If you plan on testing jupyterhub-singleuser independently from JupyterHub, then you can set the API token environment variable. For example, if you were to run the single-user Jupyter Notebook on the host, then:

export JUPYTERHUB_API_TOKEN=my_secret_token
jupyterhub-singleuser

With a docker container, pass in the environment variable with the run command:

docker run -d \
  -p 8888:8888 \
  -e JUPYTERHUB_API_TOKEN=my_secret_token \
  jupyter/datascience-notebook:latest

This example demonstrates how to combine the use of the jupyterhub-singleuser environment variables when launching a Notebook as an externally managed service.

Jupyter Notebook/Lab can be launched, but notebooks seem to hang when trying to execute a cell#

This often occurs when your browser is unable to open a websocket connection to a Jupyter kernel.

Diagnose#

Open your browser console, e.g. Chrome, Firefox. If you see errors related to opening websockets this is likely to be the problem.

Solutions#

This could be caused by anything related to the network between your computer/browser and the server running JupyterHub, such as:

  • reverse proxies (see Using a reverse proxy for example configurations)

  • anti-virus or firewalls running on your computer or JupyterHub server

  • transparent proxies running on your network

How do I…?#

Use a chained SSL certificate#

Some certificate providers, i.e. Entrust, may provide you with a chained certificate that contains multiple files. If you are using a chained certificate you will need to concatenate the individual files by appending the chained cert and root cert to your host cert:

cat your_host.crt chain.crt root.crt > your_host-chained.crt

You would then set in your jupyterhub_config.py file the ssl_key and ssl_cert as follows:

c.JupyterHub.ssl_cert = your_host-chained.crt
c.JupyterHub.ssl_key = your_host.key

Example#

Your certificate provider gives you the following files: example_host.crt, Entrust_L1Kroot.txt, and Entrust_Root.txt.
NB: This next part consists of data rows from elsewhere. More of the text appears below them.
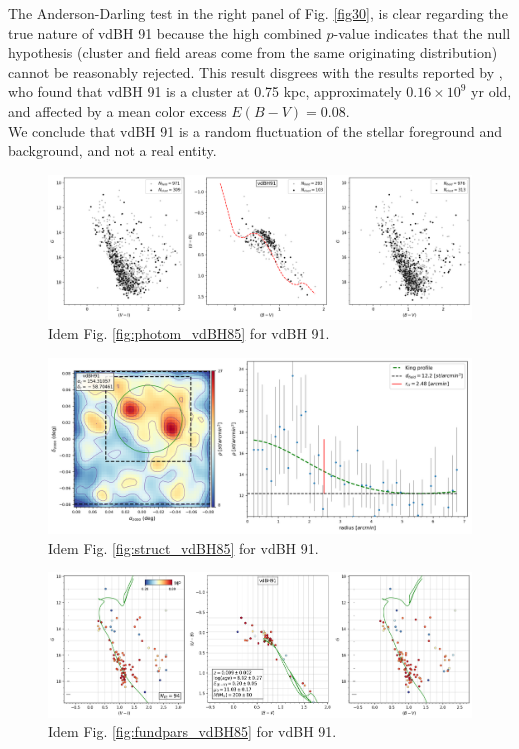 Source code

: \documentclass[draft]{aa}
\begin{document}
The Anderson-Darling test in the right panel of Fig. \ref{fig30}, is clear regarding
the true nature of vdBH 91 because the high combined $p$-value
indicates that the null hypothesis (cluster and field areas come from the same
originating distribution) cannot be reasonably rejected. This result disgrees with the results
reported by \cite{Kharchenko_2005}, who found that vdBH 91
is a cluster at 0.75 kpc, approximately $0.16\times10^9$ yr old, and affected by
a mean color excess $E(B-V)=0.08$.\\

We conclude that vdBH 91 is a random fluctuation of the stellar
foreground and background, and not a real entity.

\begin{figure}[ht]
    \centering
    \includegraphics[width=\hsize]{../figs/obs_vdBH91.png}
    \caption{Idem Fig. \ref{fig:photom_vdBH85} for vdBH 91.}
    \label{fig27}
\end{figure}
\begin{figure}[ht]
    \centering
    \includegraphics[width=\hsize]{../figs/dmap_vdbh91.png}
    \caption{Idem Fig. \ref{fig:struct_vdBH85} for vdBH 91.}
    \label{fig28}
\end{figure}
\begin{figure}[ht]
    \centering
    \includegraphics[width=\hsize]{../figs/cmds_vdBH91.png}
    \caption{Idem Fig. \ref{fig:fundpars_vdBH85} for vdBH 91.}
    \label{fig29}
\end{figure}
\end{document}
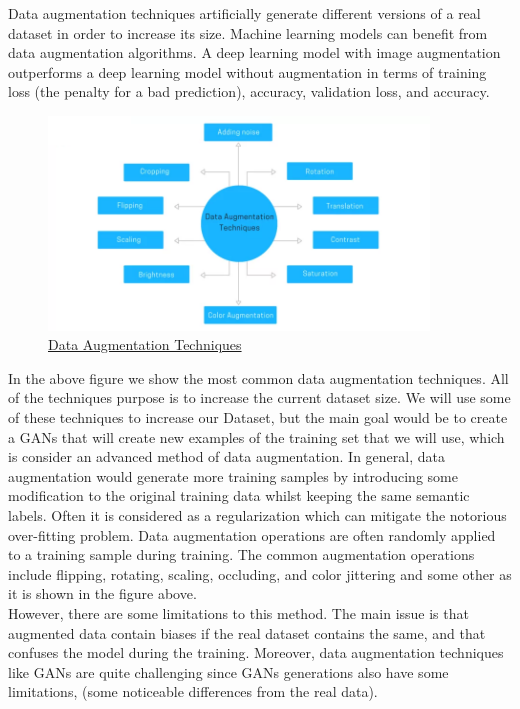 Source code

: Data augmentation techniques artificially generate different versions of a real dataset in order to increase its size. Machine learning models can benefit from data augmentation algorithms. A deep learning model with image augmentation outperforms a deep learning model without augmentation in terms of training loss (the penalty for a bad prediction), accuracy, validation loss, and accuracy.

 \begin{figure}[h]
	\centering
	\includegraphics[width=0.9\textwidth]{figures/background/DataAugmentation.png}
	\captionsetup{labelformat=empty}
	\caption{\href{https://research.aimultiple.com/wp-content/webp-express/webp-images/uploads/2021/04/data-augmentation-techniques-800x450.png.webp}
	{Data Augmentation Techniques}}
\end{figure}

In the above figure we show the most common data augmentation techniques. All of the techniques purpose is to increase the current dataset size. We will use some of these techniques to increase our Dataset, but the main goal would be to create a GANs that will create new examples of the training set that we will use, which is consider an advanced method of data augmentation. In general, data augmentation would generate more training samples by introducing some modification to the original training data whilst keeping the
same semantic labels. Often it is considered as a regularization which can mitigate the notorious over-fitting problem. Data augmentation operations are often randomly applied to a training sample during training. The common augmentation operations include flipping, rotating, scaling, occluding, and color jittering and some other as it is shown in the figure above. \\

However, there are some limitations to this method. The main issue is that augmented data contain biases if the real dataset contains the same, and that confuses the model during the training. Moreover, data augmentation techniques like GANs are quite challenging since GANs generations also have some limitations, (some noticeable differences from the real data).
Concatenate the files appending the chain cert and root cert to your host cert:

cat example_host.crt Entrust_L1Kroot.txt Entrust_Root.txt > example_host-chained.crt

You would then use the example_host-chained.crt as the value for JupyterHub’s ssl_cert. You may pass this value as a command line option when starting JupyterHub or more conveniently set the ssl_cert variable in JupyterHub’s configuration file, jupyterhub_config.py. In jupyterhub_config.py, set:

c.JupyterHub.ssl_cert = /path/to/example_host-chained.crt
c.JupyterHub.ssl_key = /path/to/example_host.key

where ssl_cert is example-chained.crt and ssl_key to your private key.

Then restart JupyterHub.

See also Enabling SSL encryption.

Install JupyterHub without a network connection#

Both conda and pip can be used without a network connection. You can make your own repository (directory) of conda packages and/or wheels, and then install from there instead of the internet.

For instance, you can install JupyterHub with pip and configurable-http-proxy with npmbox:

python3 -m pip wheel jupyterhub
npmbox configurable-http-proxy

I want access to the whole filesystem and still default users to their home directory#

Setting the following in jupyterhub_config.py will configure access to the entire filesystem and set the default to the user’s home directory.

c.Spawner.notebook_dir = '/'
c.Spawner.default_url = '/home/%U' # %U will be replaced with the username

How do I use JupyterLab’s pre-release version with JupyterHub?#

While JupyterLab is still under active development, we have had users ask about how to try out JupyterLab with JupyterHub.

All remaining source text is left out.